▶ [Problem description]: Please return the data that follows precisely as written, but without the images.

Dataset excerpts
=======

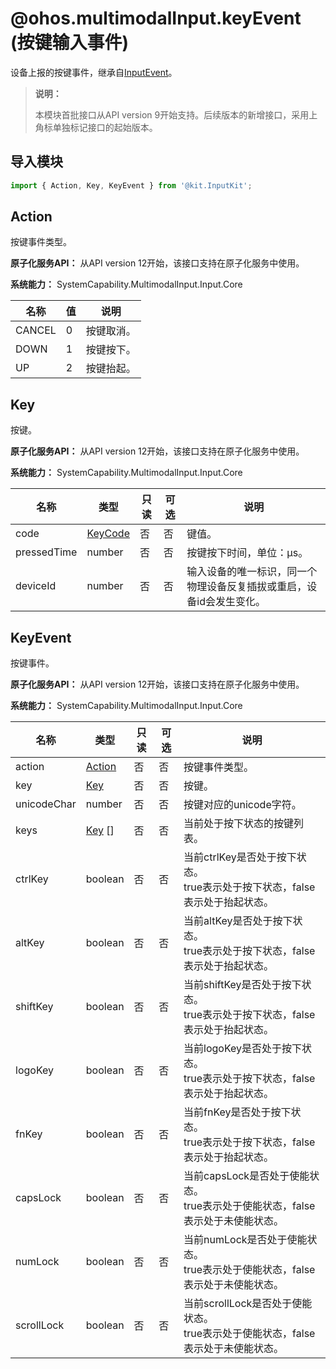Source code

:# @ohos.multimodalInput.keyEvent (按键输入事件)

<!--Kit: Input Kit-->
<!--Subsystem: MultimodalInput-->
<!--Owner: @zhaoxueyuan-->
<!--Designer: @hanruofei-->
<!--Tester: @Lyuxin-->
<!--Adviser: @Brilliantry_Rui-->

设备上报的按键事件，继承自[InputEvent](js-apis-inputevent.md)。

> **说明：**
>
> 本模块首批接口从API version 9开始支持。后续版本的新增接口，采用上角标单独标记接口的起始版本。

## 导入模块

```js
import { Action, Key, KeyEvent } from '@kit.InputKit';
```

## Action

按键事件类型。

**原子化服务API：** 从API version 12开始，该接口支持在原子化服务中使用。

**系统能力：** SystemCapability.MultimodalInput.Input.Core

| 名称   | 值  | 说明     |
| ------ | ------- | -------- |
| CANCEL | 0    | 按键取消。 |
| DOWN   | 1    | 按键按下。 |
| UP     | 2    | 按键抬起。 |

## Key

按键。

**原子化服务API：** 从API version 12开始，该接口支持在原子化服务中使用。

**系统能力：** SystemCapability.MultimodalInput.Input.Core

| 名称        | 类型 | 只读 | 可选 | 说明           |
| ----------- | -------- | ---- | ---- | -------------- |
| code        | [KeyCode](js-apis-keycode.md#keycode)  | 否   | 否   | 键值。         |
| pressedTime | number   | 否   | 否   | 按键按下时间，单位：μs。 |
| deviceId    | number   | 否   | 否   | 输入设备的唯一标识，同一个物理设备反复插拔或重启，设备id会发生变化。   |

## KeyEvent

按键事件。

**原子化服务API：** 从API version 12开始，该接口支持在原子化服务中使用。

**系统能力：** SystemCapability.MultimodalInput.Input.Core

| 名称        | 类型 | 只读 | 可选 | 说明                           |
| ----------- | -------- | ---- | ---- | ------------------------------ |
| action      | [Action](#action)   | 否   | 否   | 按键事件类型。                       |
| key         | [Key](#key)      | 否   | 否   | 按键。             |
| unicodeChar | number   | 否   | 否   | 按键对应的unicode字符。          |
| keys        | [Key](#key) []    | 否   | 否   | 当前处于按下状态的按键列表。     |
| ctrlKey     | boolean  | 否   | 否   | 当前ctrlKey是否处于按下状态。 <br/>true表示处于按下状态，false表示处于抬起状态。 |
| altKey      | boolean  | 否   | 否   | 当前altKey是否处于按下状态。 <br/>true表示处于按下状态，false表示处于抬起状态。     |
| shiftKey    | boolean  | 否   | 否   | 当前shiftKey是否处于按下状态。 <br/>true表示处于按下状态，false表示处于抬起状态。   |
| logoKey     | boolean  | 否   | 否   | 当前logoKey是否处于按下状态。 <br/>true表示处于按下状态，false表示处于抬起状态。    |
| fnKey       | boolean  | 否   | 否   | 当前fnKey是否处于按下状态。 <br/>true表示处于按下状态，false表示处于抬起状态。      |
| capsLock    | boolean  | 否   | 否   | 当前capsLock是否处于使能状态。 <br/>true表示处于使能状态，false表示处于未使能状态。   |
| numLock     | boolean  | 否   | 否   | 当前numLock是否处于使能状态。 <br/>true表示处于使能状态，false表示处于未使能状态。    |
| scrollLock  | boolean  | 否   | 否   | 当前scrollLock是否处于使能状态。 <br/>true表示处于使能状态，false表示处于未使能状态。 |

=======

▶ [Response to this task]:
Source code

:# @ohos.multimodalInput.keyEvent (按键输入事件)

<!--Kit: Input Kit-->
<!--Subsystem: MultimodalInput-->
<!--Owner: @zhaoxueyuan-->
<!--Designer: @hanruofei-->
<!--Tester: @Lyuxin-->
<!--Adviser: @Brilliantry_Rui-->

设备上报的按键事件，继承自[InputEvent](js-apis-inputevent.md)。

> **说明：**
>
> 本模块首批接口从API version 9开始支持。后续版本的新增接口，采用上角标单独标记接口的起始版本。

## 导入模块

```js
import { Action, Key, KeyEvent } from '@kit.InputKit';
```

## Action

按键事件类型。

**原子化服务API：** 从API version 12开始，该接口支持在原子化服务中使用。

**系统能力：** SystemCapability.MultimodalInput.Input.Core

| 名称   | 值  | 说明     |
| ------ | ------- | -------- |
| CANCEL | 0    | 按键取消。 |
| DOWN   | 1    | 按键按下。 |
| UP     | 2    | 按键抬起。 |

## Key

按键。

**原子化服务API：** 从API version 12开始，该接口支持在原子化服务中使用。

**系统能力：** SystemCapability.MultimodalInput.Input.Core

| 名称        | 类型 | 只读 | 可选 | 说明           |
| ----------- | -------- | ---- | ---- | -------------- |
| code        | [KeyCode](js-apis-keycode.md#keycode)  | 否   | 否   | 键值。         |
| pressedTime | number   | 否   | 否   | 按键按下时间，单位：μs。 |
| deviceId    | number   | 否   | 否   | 输入设备的唯一标识，同一个物理设备反复插拔或重启，设备id会发生变化。   |

## KeyEvent

按键事件。

**原子化服务API：** 从API version 12开始，该接口支持在原子化服务中使用。

**系统能力：** SystemCapability.MultimodalInput.Input.Core

| 名称        | 类型 | 只读 | 可选 | 说明                           |
| ----------- | -------- | ---- | ---- | ------------------------------ |
| action      | [Action](#action)   | 否   | 否   | 按键事件类型。                       |
| key         | [Key](#key)      | 否   | 否   | 按键。             |
| unicodeChar | number   | 否   | 否   | 按键对应的unicode字符。          |
| keys        | [Key](#key) []    | 否   | 否   | 当前处于按下状态的按键列表。     |
| ctrlKey     | boolean  | 否   | 否   | 当前ctrlKey是否处于按下状态。 <br/>true表示处于按下状态，false表示处于抬起状态。 |
| altKey      | boolean  | 否   | 否   | 当前altKey是否处于按下状态。 <br/>true表示处于按下状态，false表示处于抬起状态。     |
| shiftKey    | boolean  | 否   | 否   | 当前shiftKey是否处于按下状态。 <br/>true表示处于按下状态，false表示处于抬起状态。   |
| logoKey     | boolean  | 否   | 否   | 当前logoKey是否处于按下状态。 <br/>true表示处于按下状态，false表示处于抬起状态。    |
| fnKey       | boolean  | 否   | 否   | 当前fnKey是否处于按下状态。 <br/>true表示处于按下状态，false表示处于抬起状态。      |
| capsLock    | boolean  | 否   | 否   | 当前capsLock是否处于使能状态。 <br/>true表示处于使能状态，false表示处于未使能状态。   |
| numLock     | boolean  | 否   | 否   | 当前numLock是否处于使能状态。 <br/>true表示处于使能状态，false表示处于未使能状态。    |
| scrollLock  | boolean  | 否   | 否   | 当前scrollLock是否处于使能状态。 <br/>true表示处于使能状态，false表示处于未使能状态。 |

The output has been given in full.